The Defense Department on March 12 requested in a court filing that it be granted 120 days to look into aspects of its award decision on the 10-year Joint Enterprise Defense Infrastructure, which was earlier challenged by AWS.
The Defense Department will review an alleged pricing evaluation error during the procurement process for JEDI, a contract designed to provide an umbrella cloud system for intelligence agencies.
Daniel Ives, an analyst with Wedbush Securities, said in a March 13 note that he expects the reevaluation to result in a split contract between Microsoft and AWS.
"We believe the writing is on the wall that the Pentagon needs to likely break up this contract in order to move it along and start the procurement process given how critical the JEDI deal is to the overall DOD and longer-term strategic global military operations/infrastructure," Ives wrote.
In a March 13 statement, Microsoft spokesman Frank Shaw said the company believed the contract was awarded properly on its merits, but reviewing the concerns raised in Amazon's court challenge was "the fastest way to resolve all issues and quickly provide the needed modern technology to people across our armed forces."
"We remain confident that Microsoft's proposal was technologically superior, continues to offer the best value, and is the right choice for the DoD," Shaw wrote.
The department's request to reevaluate the JEDI decision could prove fruitful for AWS. The cloud-computing unit of Amazon.com Inc. has been locked in a monthslong legal battle with the Pentagon and Microsoft over allegations that officials were improperly swayed by U.S. President Donald Trump to steer the cloud contract away from Amazon for political reasons. A preliminary injunction was granted Feb. 13 by Judge Patricia E. Campbell-Smith of the Court of Federal Claims.
The DOD may also decide to reopen the bid to multiple contractors, said Michael Hettinger, president and founding principal of government relations firm Hettinger Strategy Group, in an interview.
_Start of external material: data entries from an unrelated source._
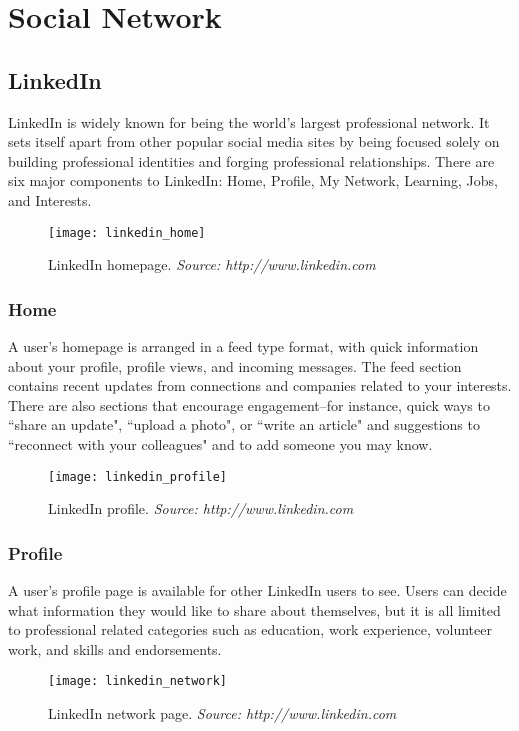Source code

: \section{Social Network}
\subsection{LinkedIn}
LinkedIn is widely known for being the world's largest professional network. \cite{LinkedIn} It sets itself apart from other popular social media sites by being focused solely on building professional identities and forging professional relationships. There are six major components to LinkedIn: Home, Profile, My Network, Learning, Jobs, and Interests.

\begin{figure}[h]
\centering
\texttt{[image: linkedin\_home]}
\caption{LinkedIn homepage. \textit{Source: http://www.linkedin.com}}
\end{figure}

\subsubsection{Home}
A user's homepage is arranged in a feed type format, with quick information about your profile, profile views, and incoming messages. The feed section contains recent updates from connections and companies related to your interests. There are also sections that encourage engagement--for instance, quick ways to ``share an update", ``upload a photo", or ``write an article" and suggestions to ``reconnect with your colleagues" and to add someone you may know. 

\begin{figure}[h]
\centering
\texttt{[image: linkedin\_profile]}
\caption{LinkedIn profile. \textit{Source: http://www.linkedin.com}}
\end{figure}
\subsubsection{Profile}
A user's profile page is available for other LinkedIn users to see. Users can decide what information they would like to share about themselves, but it is all limited to professional related categories such as education, work experience, volunteer work, and skills and endorsements. 

\begin{figure}[h]
\centering
\texttt{[image: linkedin\_network]}
\caption{LinkedIn network page. \textit{Source: http://www.linkedin.com}}
\end{figure}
Other firms that competed for the JEDI contract included International Business Machines Corp., Oracle Corp. and Alphabet Inc.'s Google LLC.
"There's also the possibility they could flip it and give [the JEDI contract] to AWS," Hettinger said. "If they flip it and give it to Amazon, Microsoft is going to take the same action that Amazon has been taking for the last six months. I think we're still a ways from being done here."